Extracted records:
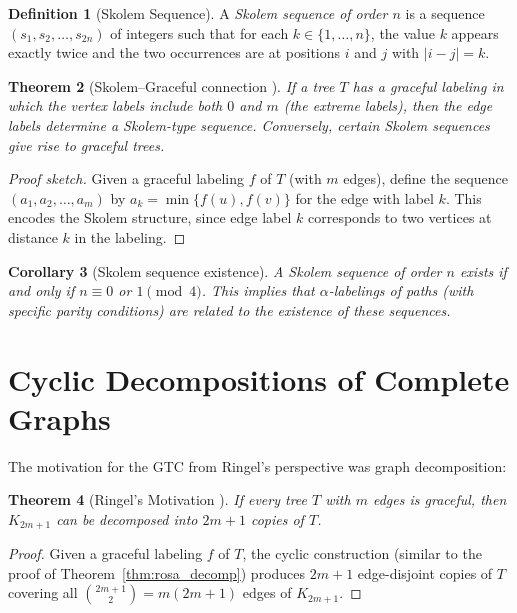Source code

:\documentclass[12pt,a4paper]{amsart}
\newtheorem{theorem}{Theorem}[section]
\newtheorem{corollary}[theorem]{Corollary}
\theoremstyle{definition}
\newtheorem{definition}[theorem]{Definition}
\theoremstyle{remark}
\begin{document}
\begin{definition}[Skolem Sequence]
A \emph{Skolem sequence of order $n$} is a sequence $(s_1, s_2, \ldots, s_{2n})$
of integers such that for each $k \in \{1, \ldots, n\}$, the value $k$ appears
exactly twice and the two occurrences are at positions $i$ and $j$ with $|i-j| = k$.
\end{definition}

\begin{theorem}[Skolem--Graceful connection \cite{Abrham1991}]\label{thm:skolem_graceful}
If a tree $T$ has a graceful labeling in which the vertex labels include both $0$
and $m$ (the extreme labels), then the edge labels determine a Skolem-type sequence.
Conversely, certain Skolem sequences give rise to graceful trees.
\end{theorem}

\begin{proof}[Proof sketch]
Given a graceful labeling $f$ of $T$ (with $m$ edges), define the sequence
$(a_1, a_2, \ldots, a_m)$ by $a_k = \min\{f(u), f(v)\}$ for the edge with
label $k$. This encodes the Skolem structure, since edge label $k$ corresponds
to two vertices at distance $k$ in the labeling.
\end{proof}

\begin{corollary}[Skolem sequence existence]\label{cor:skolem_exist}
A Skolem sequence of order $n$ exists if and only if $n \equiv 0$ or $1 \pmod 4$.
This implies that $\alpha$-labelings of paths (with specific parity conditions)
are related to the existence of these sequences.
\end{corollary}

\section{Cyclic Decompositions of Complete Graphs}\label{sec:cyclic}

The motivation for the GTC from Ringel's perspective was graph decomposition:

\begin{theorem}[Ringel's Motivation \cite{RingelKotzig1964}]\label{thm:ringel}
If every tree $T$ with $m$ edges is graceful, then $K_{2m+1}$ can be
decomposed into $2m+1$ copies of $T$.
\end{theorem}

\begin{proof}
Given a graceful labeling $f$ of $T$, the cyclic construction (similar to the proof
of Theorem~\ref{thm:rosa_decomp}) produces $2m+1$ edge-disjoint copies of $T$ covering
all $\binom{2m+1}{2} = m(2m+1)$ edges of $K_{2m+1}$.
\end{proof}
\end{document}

==

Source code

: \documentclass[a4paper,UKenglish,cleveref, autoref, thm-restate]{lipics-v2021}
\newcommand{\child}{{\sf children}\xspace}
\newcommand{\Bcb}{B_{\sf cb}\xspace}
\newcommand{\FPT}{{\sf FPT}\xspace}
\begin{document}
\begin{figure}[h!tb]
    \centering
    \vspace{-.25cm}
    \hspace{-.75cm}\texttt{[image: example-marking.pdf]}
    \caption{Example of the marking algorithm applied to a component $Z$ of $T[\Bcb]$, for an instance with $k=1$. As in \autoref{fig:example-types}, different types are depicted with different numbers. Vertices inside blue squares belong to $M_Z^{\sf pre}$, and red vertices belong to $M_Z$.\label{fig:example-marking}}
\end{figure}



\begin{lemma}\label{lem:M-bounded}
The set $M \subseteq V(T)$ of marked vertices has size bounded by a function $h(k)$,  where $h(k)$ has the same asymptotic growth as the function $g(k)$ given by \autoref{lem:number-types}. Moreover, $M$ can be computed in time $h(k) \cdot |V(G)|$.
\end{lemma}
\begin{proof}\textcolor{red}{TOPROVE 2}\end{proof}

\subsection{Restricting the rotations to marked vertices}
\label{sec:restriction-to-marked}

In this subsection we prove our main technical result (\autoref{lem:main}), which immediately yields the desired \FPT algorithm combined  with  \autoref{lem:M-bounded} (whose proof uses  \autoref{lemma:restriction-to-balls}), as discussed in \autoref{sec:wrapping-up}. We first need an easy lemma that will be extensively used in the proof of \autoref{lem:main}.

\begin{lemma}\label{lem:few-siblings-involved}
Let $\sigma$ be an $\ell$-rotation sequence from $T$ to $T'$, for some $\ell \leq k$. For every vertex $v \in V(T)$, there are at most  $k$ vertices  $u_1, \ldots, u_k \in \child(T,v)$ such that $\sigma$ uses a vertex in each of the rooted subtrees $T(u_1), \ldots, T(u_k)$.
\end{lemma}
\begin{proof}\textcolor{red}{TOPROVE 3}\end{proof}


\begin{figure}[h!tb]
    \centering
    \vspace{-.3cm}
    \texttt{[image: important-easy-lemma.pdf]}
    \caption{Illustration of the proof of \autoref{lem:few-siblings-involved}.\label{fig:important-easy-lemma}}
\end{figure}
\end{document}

*EXERCISE*: Which lines of the data include the word "Ringel"? Copy each one.

*EXERCISE ANSWER*:
The motivation for the GTC from Ringel's perspective was graph decomposition:
\begin{theorem}[Ringel's Motivation \cite{RingelKotzig1964}]\label{thm:ringel}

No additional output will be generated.